● Your instructions:
When you have gone through the entries below, state how many lines include the word "maven의" and write nothing else.

[Plain-text document sources]
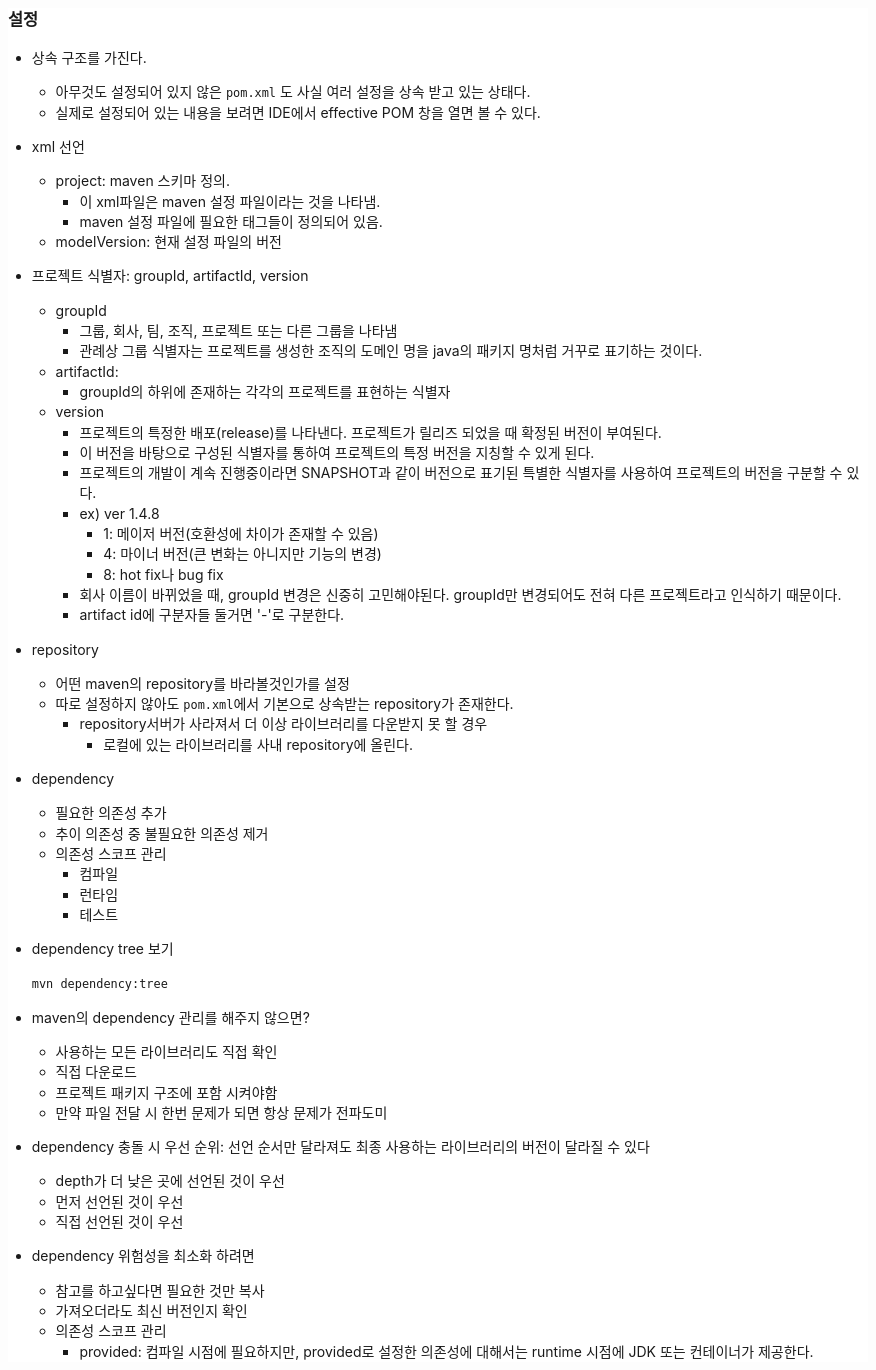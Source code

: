 ### 설정

- 상속 구조를 가진다.
    - 아무것도 설정되어 있지 않은 `pom.xml` 도 사실 여러 설정을 상속 받고 있는 상태다.
    - 실제로 설정되어 있는 내용을 보려면 IDE에서 effective POM 창을 열면 볼 수 있다.
- xml 선언
    - project: maven 스키마 정의.
        - 이 xml파일은 maven 설정 파일이라는 것을 나타냄.
        - maven 설정 파일에 필요한 태그들이 정의되어 있음.
    - modelVersion: 현재 설정 파일의 버전
- 프로젝트 식별자: groupId, artifactId, version
    - groupId
        - 그룹, 회사, 팀, 조직, 프로젝트 또는 다른 그룹을 나타냄
        - 관례상 그룹 식별자는 프로젝트를 생성한 조직의 도메인 명을 java의 패키지 명처럼 거꾸로 표기하는 것이다.
    - artifactId:
        - groupId의 하위에 존재하는 각각의 프로젝트를 표현하는 식별자
    - version
        - 프로젝트의 특정한 배포(release)를 나타낸다. 프로젝트가 릴리즈 되었을 때 확정된 버전이 부여된다.
        - 이 버전을 바탕으로 구성된 식별자를 통하여 프로젝트의 특정 버전을 지칭할 수 있게 된다.
        - 프로젝트의 개발이 계속 진행중이라면 SNAPSHOT과 같이 버전으로 표기된 특별한 식별자를 사용하여 프로젝트의 버전을 구분할 수 있다.
        - ex) ver 1.4.8
            - 1: 메이저 버전(호환성에 차이가 존재할 수 있음)
            - 4: 마이너 버전(큰 변화는 아니지만 기능의 변경)
            - 8: hot fix나 bug fix
        - 회사 이름이 바뀌었을 때, groupId 변경은 신중히 고민해야된다. groupId만 변경되어도 전혀 다른 프로젝트라고 인식하기 때문이다.
        - artifact id에 구분자들 둘거면 '-'로 구분한다.
- repository
    - 어떤 maven의 repository를 바라볼것인가를 설정
    - 따로 설정하지 않아도 `pom.xml`에서 기본으로 상속받는 repository가 존재한다.
        - repository서버가 사라져서 더 이상 라이브러리를 다운받지 못 할 경우
            - 로컬에 있는 라이브러리를 사내 repository에 올린다.
- dependency
    - 필요한 의존성 추가
    - 추이 의존성 중 불필요한 의존성 제거
    - 의존성 스코프 관리
        - 컴파일
        - 런타임
        - 테스트
- dependency tree 보기
  
    ```
    mvn dependency:tree
    ```
    
- maven의 dependency 관리를 해주지 않으면?
    - 사용하는 모든 라이브러리도 직접 확인
    - 직접 다운로드
    - 프로젝트 패키지 구조에 포함 시켜야함
    - 만약 파일 전달 시 한번 문제가 되면 항상 문제가 전파도미
- dependency 충돌 시 우선 순위: 선언 순서만 달라져도 최종 사용하는 라이브러리의 버전이 달라질 수 있다
    - depth가 더 낮은 곳에 선언된 것이 우선
    - 먼저 선언된 것이 우선
    - 직접 선언된 것이 우선
- dependency 위험성을 최소화 하려면
    - 참고를 하고싶다면 필요한 것만 복사
    - 가져오더라도 최신 버전인지 확인
    - 의존성 스코프 관리
        - provided: 컴파일 시점에 필요하지만, provided로 설정한 의존성에 대해서는 runtime 시점에 JDK 또는 컨테이너가 제공한다.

● Task result:
2